BEKASI - 20 Mei 2026 – Kepala Staf Kepresidenan Jenderal TNI (Purn.) Prof. Dr. Dudung Abdurachman meninjau secara langsung progres pembangunan Sekolah Rakyat Provinsi Jawa Barat II di Cikarang, Kabupaten Bekasi, Senin (18/5). Proyek yang dibangun oleh PT Brantas Abipraya (Persero) tersebut menjadi bagian dari upaya pemerintah menghadirkan akses pendidikan gratis dan berkualitas bagi masyarakat rentan.
Dalam kunjungan tersebut, Dudung meninjau langsung progres pembangunan sekolah yang ditujukan untuk melayani sekitar 900 hingga 1.080 siswa terbagi dalam 36 rombongan belajar di jenjang SD, SMP, dan SMA. Ini merupakan bentuk pengawasan langsung Kantor Staf Presiden (KSP) untuk memastikan program prioritas Presiden berjalan lancar dan tepat waktu.
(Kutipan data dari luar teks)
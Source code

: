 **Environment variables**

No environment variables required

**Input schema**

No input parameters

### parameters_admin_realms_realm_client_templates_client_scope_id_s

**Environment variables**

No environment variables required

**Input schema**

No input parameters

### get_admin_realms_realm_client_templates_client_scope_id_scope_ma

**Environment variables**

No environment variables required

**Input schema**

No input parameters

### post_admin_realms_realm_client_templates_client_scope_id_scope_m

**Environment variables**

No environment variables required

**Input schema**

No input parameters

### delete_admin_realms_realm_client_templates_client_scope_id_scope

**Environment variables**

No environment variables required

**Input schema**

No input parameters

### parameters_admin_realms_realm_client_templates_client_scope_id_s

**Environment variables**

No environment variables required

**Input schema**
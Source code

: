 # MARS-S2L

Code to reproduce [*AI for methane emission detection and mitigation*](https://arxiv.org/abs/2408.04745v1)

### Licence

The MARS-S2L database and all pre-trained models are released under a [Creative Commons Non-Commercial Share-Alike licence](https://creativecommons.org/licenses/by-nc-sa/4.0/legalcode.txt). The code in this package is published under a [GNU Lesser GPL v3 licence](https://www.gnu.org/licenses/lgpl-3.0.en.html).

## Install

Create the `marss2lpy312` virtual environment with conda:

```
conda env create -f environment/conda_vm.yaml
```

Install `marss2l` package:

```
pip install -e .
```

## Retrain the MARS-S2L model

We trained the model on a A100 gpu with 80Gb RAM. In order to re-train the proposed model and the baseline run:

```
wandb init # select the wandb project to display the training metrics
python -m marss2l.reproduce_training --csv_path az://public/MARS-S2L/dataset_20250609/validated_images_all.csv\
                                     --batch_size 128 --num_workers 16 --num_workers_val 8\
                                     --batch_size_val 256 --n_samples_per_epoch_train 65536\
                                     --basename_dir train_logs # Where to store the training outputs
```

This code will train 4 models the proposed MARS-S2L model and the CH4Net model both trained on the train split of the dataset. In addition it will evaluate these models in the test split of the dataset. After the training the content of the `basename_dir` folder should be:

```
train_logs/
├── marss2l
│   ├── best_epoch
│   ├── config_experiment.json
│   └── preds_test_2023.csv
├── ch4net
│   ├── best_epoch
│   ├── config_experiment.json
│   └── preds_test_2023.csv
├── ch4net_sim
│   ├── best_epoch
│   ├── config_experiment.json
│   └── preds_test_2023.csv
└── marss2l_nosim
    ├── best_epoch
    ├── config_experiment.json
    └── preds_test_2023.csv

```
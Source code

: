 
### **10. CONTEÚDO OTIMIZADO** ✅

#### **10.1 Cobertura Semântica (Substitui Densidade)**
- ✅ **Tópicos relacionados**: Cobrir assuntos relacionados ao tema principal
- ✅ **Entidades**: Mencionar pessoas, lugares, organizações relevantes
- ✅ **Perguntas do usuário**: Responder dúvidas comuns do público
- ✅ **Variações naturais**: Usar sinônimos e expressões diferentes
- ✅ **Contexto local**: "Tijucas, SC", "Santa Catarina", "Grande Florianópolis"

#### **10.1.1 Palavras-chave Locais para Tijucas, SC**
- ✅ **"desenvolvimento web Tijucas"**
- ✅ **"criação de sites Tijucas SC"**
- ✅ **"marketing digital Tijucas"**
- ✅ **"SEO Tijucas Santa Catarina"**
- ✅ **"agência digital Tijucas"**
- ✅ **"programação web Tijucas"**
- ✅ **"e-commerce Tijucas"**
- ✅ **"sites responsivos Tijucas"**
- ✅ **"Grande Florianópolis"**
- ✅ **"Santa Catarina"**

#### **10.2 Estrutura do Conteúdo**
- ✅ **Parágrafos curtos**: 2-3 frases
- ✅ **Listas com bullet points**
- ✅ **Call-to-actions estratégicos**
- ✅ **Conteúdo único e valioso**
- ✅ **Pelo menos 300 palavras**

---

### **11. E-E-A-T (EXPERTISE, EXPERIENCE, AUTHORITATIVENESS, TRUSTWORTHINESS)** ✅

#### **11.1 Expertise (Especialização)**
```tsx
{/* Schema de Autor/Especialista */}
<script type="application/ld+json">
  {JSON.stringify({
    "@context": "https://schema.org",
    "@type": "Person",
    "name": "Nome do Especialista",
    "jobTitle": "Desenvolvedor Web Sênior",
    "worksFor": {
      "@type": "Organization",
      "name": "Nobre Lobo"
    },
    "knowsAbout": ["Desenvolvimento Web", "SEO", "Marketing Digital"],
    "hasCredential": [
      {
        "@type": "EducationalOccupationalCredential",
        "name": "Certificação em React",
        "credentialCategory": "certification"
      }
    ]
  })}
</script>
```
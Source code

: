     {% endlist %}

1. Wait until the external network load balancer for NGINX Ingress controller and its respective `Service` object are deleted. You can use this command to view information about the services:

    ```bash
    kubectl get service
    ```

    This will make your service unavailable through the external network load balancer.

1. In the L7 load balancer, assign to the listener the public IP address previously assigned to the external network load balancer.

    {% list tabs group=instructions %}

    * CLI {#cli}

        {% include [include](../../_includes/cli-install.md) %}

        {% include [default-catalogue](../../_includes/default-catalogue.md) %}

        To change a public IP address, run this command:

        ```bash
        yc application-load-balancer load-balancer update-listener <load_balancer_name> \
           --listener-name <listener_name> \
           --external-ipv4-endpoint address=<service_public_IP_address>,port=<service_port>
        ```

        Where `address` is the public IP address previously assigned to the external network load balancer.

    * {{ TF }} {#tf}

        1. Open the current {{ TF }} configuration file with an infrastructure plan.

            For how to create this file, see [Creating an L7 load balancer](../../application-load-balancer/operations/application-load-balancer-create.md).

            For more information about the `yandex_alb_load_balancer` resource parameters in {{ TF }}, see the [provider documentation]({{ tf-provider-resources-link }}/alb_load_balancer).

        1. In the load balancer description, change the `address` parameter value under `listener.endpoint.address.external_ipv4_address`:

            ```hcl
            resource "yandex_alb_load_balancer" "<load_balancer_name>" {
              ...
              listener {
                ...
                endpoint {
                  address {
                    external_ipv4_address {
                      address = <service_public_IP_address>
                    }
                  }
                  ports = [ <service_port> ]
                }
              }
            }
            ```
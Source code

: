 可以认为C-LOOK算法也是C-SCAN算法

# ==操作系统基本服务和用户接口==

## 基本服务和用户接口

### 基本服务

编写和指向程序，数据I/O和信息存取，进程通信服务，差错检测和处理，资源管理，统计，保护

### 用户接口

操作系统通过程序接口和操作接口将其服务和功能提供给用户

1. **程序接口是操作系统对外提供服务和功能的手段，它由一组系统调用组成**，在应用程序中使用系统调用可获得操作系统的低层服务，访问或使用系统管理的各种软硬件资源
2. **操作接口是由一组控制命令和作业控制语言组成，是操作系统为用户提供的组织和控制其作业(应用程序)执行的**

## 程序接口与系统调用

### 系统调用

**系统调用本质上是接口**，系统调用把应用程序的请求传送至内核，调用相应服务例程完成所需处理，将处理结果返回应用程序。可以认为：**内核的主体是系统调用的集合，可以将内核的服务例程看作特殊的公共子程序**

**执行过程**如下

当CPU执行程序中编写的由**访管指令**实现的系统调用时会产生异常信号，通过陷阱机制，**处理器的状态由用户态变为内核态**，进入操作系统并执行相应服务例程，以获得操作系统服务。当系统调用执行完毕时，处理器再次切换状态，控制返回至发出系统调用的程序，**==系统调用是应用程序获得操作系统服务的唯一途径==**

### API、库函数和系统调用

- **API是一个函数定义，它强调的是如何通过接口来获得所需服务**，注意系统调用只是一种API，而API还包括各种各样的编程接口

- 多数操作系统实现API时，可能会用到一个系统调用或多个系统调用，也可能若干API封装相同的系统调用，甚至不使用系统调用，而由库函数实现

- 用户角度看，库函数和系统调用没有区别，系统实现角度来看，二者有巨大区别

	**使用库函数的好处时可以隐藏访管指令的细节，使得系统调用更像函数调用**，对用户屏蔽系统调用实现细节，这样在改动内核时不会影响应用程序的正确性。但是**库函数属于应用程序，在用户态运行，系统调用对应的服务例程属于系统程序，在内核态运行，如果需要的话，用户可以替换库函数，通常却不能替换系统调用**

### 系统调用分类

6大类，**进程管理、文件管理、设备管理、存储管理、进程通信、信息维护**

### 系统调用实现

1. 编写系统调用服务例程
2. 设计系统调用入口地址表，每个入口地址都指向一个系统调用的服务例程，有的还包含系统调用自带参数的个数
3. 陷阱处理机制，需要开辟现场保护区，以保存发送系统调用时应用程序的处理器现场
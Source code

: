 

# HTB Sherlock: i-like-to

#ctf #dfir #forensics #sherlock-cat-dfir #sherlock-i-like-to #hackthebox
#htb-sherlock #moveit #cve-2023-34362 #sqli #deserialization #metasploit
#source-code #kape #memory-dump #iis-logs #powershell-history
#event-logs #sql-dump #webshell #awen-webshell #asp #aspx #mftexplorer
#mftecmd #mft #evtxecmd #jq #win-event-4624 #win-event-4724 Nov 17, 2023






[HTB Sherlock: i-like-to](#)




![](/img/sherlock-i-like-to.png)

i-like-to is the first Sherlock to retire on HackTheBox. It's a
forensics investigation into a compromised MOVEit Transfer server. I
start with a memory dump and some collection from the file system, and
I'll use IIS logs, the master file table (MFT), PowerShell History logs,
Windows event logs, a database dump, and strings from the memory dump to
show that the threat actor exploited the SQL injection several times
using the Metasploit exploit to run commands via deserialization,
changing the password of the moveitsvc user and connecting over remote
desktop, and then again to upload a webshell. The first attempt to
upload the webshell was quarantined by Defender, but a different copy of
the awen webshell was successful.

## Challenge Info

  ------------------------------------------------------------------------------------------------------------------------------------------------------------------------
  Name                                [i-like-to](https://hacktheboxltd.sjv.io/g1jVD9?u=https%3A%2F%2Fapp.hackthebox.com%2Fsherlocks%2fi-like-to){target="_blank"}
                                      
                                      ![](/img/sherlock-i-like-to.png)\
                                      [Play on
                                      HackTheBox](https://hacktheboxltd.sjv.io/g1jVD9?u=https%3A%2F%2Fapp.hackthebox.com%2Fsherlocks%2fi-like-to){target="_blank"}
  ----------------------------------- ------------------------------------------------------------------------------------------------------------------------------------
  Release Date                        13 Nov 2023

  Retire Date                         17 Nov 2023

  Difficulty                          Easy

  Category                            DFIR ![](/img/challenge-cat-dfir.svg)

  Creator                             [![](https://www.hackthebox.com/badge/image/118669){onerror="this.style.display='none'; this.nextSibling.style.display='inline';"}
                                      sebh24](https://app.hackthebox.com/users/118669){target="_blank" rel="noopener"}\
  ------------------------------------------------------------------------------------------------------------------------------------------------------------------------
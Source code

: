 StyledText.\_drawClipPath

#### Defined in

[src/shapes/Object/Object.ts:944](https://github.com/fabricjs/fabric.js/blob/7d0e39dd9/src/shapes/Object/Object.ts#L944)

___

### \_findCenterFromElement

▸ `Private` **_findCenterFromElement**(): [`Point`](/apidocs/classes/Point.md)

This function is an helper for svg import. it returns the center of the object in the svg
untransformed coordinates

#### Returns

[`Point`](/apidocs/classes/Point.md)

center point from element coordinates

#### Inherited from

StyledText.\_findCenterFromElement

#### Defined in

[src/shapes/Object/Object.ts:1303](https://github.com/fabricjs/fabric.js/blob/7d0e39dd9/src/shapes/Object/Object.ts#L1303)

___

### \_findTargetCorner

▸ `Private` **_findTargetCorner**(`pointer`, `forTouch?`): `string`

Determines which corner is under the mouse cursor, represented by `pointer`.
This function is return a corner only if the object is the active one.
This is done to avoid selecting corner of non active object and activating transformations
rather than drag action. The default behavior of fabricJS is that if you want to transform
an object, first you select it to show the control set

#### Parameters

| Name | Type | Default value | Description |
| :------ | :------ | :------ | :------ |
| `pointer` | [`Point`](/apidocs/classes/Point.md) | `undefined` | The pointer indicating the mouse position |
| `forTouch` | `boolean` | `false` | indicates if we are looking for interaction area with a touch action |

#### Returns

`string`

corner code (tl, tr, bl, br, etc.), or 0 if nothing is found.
“Ini sebagai bukti nyata keseriusan Presiden, tentunya saya dari KSP ini adalah melaksanakan pengawasan dan pengendalian secara langsung program prioritas unggulan Bapak Presiden. Salah satunya adalah sekolah rakyat,” tegas Jenderal (Purn.) Dudung di lokasi proyek.
Berdasarkan data per 17 Mei 2026, progres fisik pembangunan telah mencapai 65,24 persen, melampaui target rencana awal sebesar 53,66 persen atau mengalami deviasi positif sebesar 11,58 persen. Sementara itu, penyelesaian struktur bangunan telah mencapai 89,5 persen dan saat ini pekerjaan difokuskan pada tahap finishing arsitektur, Mechanical, Electrical and Plumbing (MEP), serta penyediaan furnitur.
Baca Juga : Dorong Regulasi Media Sosial, IJTI dan KSP Sepakat Perkuat Ekosistem Pers
Kepala Staf Kepresidenan Jenderal TNI (Purn.) Prof. Dr. Dudung Abdurachman menyampaikan apresiasi tingginya terhadap percepatan pembangunan yang menunjukkan hasil luar biasa. KSP berharap proyek ini dapat selesai tepat waktu sehingga segera dimanfaatkan pada Tahun Ajaran 2026/2027.
Untuk memastikan percepatan penyelesaian proyek berjalan optimal, koordinasi lintas kementerian dan lembaga terus diperkuat, termasuk dukungan utilitas dasar seperti listrik, air bersih, sanitasi, dan keamanan kawasan asrama.
Sekretaris Perusahaan Brantas Abipraya, Dian Sovana, menegaskan komitmen perusahaan dalam menjaga kualitas dan ketepatan waktu penyelesaian proyek strategis tersebut.
“Brantas Abipraya berkomitmen penuh mendukung program pemerintah dalam pembangunan Sekolah Rakyat sebagai sarana pendidikan yang inklusif dan berkualitas. Dengan progres saat ini yang telah mencapai 65,24 persen, kami optimistis proyek dapat diselesaikan sesuai target melalui percepatan pekerjaan finishing, optimalisasi sumber daya, serta penerapan strategi adaptif terhadap kondisi cuaca di lapangan,” kata Dian Sovana.
Saat ini, Brantas Abipraya juga terus mengoptimalkan mobilisasi tenaga kerja dan peralatan konstruksi guna menjaga produktivitas proyek. Tercatat kapasitas tenaga kerja di lapangan mencapai sekitar 795 orang untuk mendukung percepatan penyelesaian sisa pekerjaan dalam waktu 39 hari ke depan.
Sekolah Rakyat Jawa Barat II diharapkan menjadi salah satu fasilitas pendidikan unggulan yang mampu memberikan akses pendidikan dan asrama berkualitas bagi masyarakat, sekaligus mendukung pemerataan pembangunan sumber daya manusia di Indonesia.